18 Jun, 12 | by Iain Brassington
Everyone has the right to life, liberty and security of the person and the right not to be deprived thereof except in accordance with the principles of fundamental justice.
- and item 15 -
Every individual is equal before and under the law and has the right to the equal protection and equal benefit of the law without discrimination and, in particular, without discrimination based on race, national or ethnic origin, colour, religion, sex, age or mental or physical disability.
The full ruling is available here (H/T to Ophelia Benson for the link): it’s long, and I’ve not had a chance to read it, so contributions in the comments below this post would be welcome. From what I can tell, the decision is still liable to go to appeal, so it might yet turn out to be a false start; but it’s highly notable nonetheless.
Though I’ve made no bones here about my broad support for the legalisation of assisted dying, both as assisted suicide and euthanasia, I do wonder if in this case some of the judge’s reasoning may be a bit iffy. Not all of it – one of the things the judge, Lynn Smith, said seems to be quite powerful: that having a ban on assisted suicide may force people to kill themselves more prematurely than they would ideally want, because they have to be sure that they still have the physical ability. This seems to be a quite legitimate worry that the laws that ban AS may be, in some ways, counterproductive, and might end up generating more planned deaths than there would be otherwise (at least in the absence of legalised euthanasia on request). That’s quite plausibly correct.
But in other aspects, I have my suspicions. There’s a couple of things that spring to mind here that I think demand a bit of scrutiny. First, does the duty to protect equality indicate a need to allow assistance? Second, does the ban really impinge on the right to life?
The answer to the second question is, it seems to me, fairly straightforward: it doesn’t. The right to life is a right not to have that life taken – at least without permission. But the right not to have one’s life taken without permission does not imply that there’s a right to have it taken with permission, or as part of a joint project. The law could coherently give a person a right not to have their life taken without having to admit that. Even if you can relinquish your right to life, it doesn’t follow that anyone else has a right to act based on that relinquishment. (You might, of course, refuse life-saving treatment and expect to have that refusal respected – but here we’d be talking about another’s duty not to force you to live and duty not to act in some way; we wouldn’t be talking about their having a right to help you die. A refusal of treatment imposes on others a negative duty not to treat, not a positive right not to – and certainly not a positive right to end your life.)
Neither, as far as I can see, does an appeal to equality hold much water. per Smith, at paragraph 1077,
I find the conclusion inescapable that the Criminal Code provisions regarding assisted suicide have a more burdensome effect on persons with physical disabilities than on others. I am satisfied that the absolute prohibition against assisted suicide creates a distinction based on the enumerated ground of physical disability.
This might very well be open to challenge.

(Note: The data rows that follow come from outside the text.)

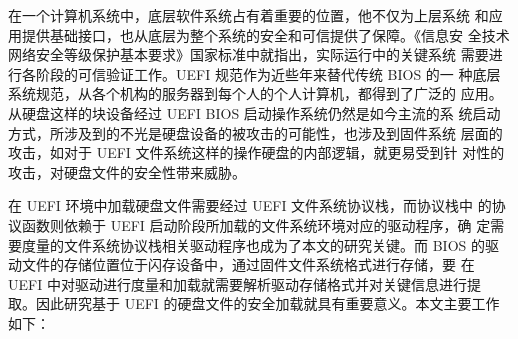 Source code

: \begin{cabstract}

在一个计算机系统中，底层软件系统占有着重要的位置，他不仅为上层系统
和应用提供基础接口，也从底层为整个系统的安全和可信提供了保障。《信息安
全技术网络安全等级保护基本要求》国家标准中就指出，实际运行中的关键系统
需要进行各阶段的可信验证工作。UEFI 规范作为近些年来替代传统 BIOS 的一
种底层系统规范，从各个机构的服务器到每个人的个人计算机，都得到了广泛的
应用。从硬盘这样的块设备经过 UEFI BIOS 启动操作系统仍然是如今主流的系
统启动方式，所涉及到的不光是硬盘设备的被攻击的可能性，也涉及到固件系统
层面的攻击，如对于 UEFI 文件系统这样的操作硬盘的内部逻辑，就更易受到针
对性的攻击，对硬盘文件的安全性带来威胁。
\par 在 UEFI 环境中加载硬盘文件需要经过 UEFI 文件系统协议栈，而协议栈中
的协议函数则依赖于 UEFI 启动阶段所加载的文件系统环境对应的驱动程序，确
定需要度量的文件系统协议栈相关驱动程序也成为了本文的研究关键。而 BIOS
的驱动文件的存储位置位于闪存设备中，通过固件文件系统格式进行存储，要
在 UEFI 中对驱动进行度量和加载就需要解析驱动存储格式并对关键信息进行提
取。因此研究基于 UEFI 的硬盘文件的安全加载就具有重要意义。本文主要工作
如下：


\end{cabstract}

I’m not at all familiar with Canadian law, but a lot would seem to hinge on whether it’s the law that creates burdens, and on whether you think it’s the place of the law always to lift burdens that brute bad luck has imposed – and, subsequently, how the law should lift them.
There seems to be plenty of room to argue that the law does not itself create any burdens, and does not distribute them unfairly. Everyone has the same right to end their own life, and everyone has the same right not to have it ended. Formally, at least, there is at least an opening there to deny that there’s an equality problem that’s based in the law.
What, then, of the idea that the law has a duty to rectify inequality when it arises in at least some cases? Well, fair enough: but it doesn’t follow from that that the law ought to make assisted dying a possibility. It could respond, say, by pouring money into research that would halt or reverse the effects of disabling illness. Such research might mean that we end up living in a world in which more people have, or are restored to, a life in which suicide is possible – although that may also mean fewer people wanting to die, since the thing that made their lives miserable would be mitigated or eliminated; that would satisfy the equality criterion.
And there’s a bit more to say.
In the UK, for example, the Suicide Act made attempted self-killing legal, but that didn’t indicate legal approval of suicide. Rather, the recognition was that having it illegal was a silly way to get people not to kill themselves. Since the law in the UK does still not approve of suicide, it’d be coherent for it to refuse to make suicide easier for some. (I made this point in a bit more detail in my critique of the Commission for Assisted Dying’s recent report.)
Again: I don’t know what the Canadian law on suicide says in particular; but the point translates, and is that, even if a legal system does allow suicide, and even if we think that it ought to treat all people equally, it doesn’t follow that it has to make suicide for any particular people particularly easy, or more easy than it was hitherto.
So, this looks to be a symbolically important ruling. Whether it’s morally important is not clear, because legal rulings don’t make morality. Whether it’s legally strong is something only time will tell. And, anyway: all judges can do is work within the framework of existing law. If a judge’s ruling is politically unpopular, irrespective of its moral weight, there’s still every possibility for legislation to be passed that makes it irrelevant.